3-Use a slow speed with the compound bufffing, as a faster speed can overheat the gel coat and burn or discolor it. I use sheep skin pads and change them often, sometimes each 5 to 10 square feet.

4- After sanding and compounding, wash again with TSP and rinse. 

5- With very clean pads, apply a good wax. In my experience, Collinites Fleet Wax has held up best.
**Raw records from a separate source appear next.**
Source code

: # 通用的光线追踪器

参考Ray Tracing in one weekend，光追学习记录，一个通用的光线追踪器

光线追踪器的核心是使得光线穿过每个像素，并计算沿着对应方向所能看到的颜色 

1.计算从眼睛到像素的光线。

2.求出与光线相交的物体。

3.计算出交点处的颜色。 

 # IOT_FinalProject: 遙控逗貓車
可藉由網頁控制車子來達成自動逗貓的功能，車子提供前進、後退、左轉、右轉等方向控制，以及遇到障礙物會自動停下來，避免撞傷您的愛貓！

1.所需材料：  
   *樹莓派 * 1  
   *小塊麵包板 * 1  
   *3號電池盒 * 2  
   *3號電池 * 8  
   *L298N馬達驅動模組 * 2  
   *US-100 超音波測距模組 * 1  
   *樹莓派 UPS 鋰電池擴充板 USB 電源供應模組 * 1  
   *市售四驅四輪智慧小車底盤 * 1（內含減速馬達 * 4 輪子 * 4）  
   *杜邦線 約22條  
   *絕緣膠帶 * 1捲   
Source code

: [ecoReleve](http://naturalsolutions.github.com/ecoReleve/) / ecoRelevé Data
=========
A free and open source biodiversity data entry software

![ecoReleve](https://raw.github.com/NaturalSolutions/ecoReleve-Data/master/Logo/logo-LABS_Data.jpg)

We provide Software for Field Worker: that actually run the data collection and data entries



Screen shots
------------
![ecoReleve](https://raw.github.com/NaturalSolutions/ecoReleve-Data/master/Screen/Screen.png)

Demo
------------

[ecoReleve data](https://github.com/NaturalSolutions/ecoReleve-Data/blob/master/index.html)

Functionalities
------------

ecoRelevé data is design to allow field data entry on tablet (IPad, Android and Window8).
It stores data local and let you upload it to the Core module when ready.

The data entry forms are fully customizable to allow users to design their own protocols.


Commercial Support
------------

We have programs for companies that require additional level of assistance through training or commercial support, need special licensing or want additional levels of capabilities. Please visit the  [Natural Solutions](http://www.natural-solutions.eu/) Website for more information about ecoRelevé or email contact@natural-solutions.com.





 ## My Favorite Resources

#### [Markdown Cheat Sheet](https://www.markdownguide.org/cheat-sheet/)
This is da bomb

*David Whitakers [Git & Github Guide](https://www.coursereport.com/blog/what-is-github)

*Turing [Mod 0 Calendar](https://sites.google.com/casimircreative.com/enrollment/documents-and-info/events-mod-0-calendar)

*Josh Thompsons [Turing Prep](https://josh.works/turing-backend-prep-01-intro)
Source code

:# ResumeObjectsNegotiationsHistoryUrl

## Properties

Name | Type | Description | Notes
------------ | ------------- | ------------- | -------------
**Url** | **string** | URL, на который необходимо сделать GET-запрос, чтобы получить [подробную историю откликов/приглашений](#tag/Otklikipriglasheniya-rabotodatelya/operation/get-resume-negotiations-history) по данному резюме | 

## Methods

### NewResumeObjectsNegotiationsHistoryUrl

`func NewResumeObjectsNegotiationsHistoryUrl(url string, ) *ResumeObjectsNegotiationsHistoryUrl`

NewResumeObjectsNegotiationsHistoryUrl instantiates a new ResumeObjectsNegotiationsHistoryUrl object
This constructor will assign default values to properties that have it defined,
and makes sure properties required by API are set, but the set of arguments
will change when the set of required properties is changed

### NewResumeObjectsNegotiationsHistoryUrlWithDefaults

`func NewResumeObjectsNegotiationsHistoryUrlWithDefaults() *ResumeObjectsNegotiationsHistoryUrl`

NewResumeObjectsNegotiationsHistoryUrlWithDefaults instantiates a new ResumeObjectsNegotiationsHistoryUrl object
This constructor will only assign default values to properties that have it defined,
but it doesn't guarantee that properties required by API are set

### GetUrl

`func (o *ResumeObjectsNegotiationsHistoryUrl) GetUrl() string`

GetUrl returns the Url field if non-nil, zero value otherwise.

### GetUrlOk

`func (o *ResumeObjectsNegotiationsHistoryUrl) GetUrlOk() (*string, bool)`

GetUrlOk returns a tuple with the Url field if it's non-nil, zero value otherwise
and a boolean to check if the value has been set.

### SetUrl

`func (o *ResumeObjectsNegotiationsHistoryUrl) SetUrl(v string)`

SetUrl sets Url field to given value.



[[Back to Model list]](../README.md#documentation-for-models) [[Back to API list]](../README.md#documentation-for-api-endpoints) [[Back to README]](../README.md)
Hope this helps. If you would like to get some experience and learn how, give me a call :yes:

Tom


----------



## fish2day (Apr 9, 2011)

oldflathead said:


> A lot depends on how oxidized the gel coat has become.
> 1- Before any buffing, compounding, etc., wash the boat using a TSP solution, Tri Sodium Phosphate, available at Lowes, HD. Then rinse.
> 2- 3-M Gel Coat compound is better than 3-M Heavy Duty & it is white. Try a small spot, 2'X2", then check. Sometimes, if a boat is heavily oxidized you must start with wet or dry sandpaper, try 1,000 grit first, if that does not do it, try 800, then 600 until you remove the oxidation.
> 
> ...



Thanks Tom, You have given me a starting point. Its a 1985 Wellcraft I'm working on. I'll post my results.


----------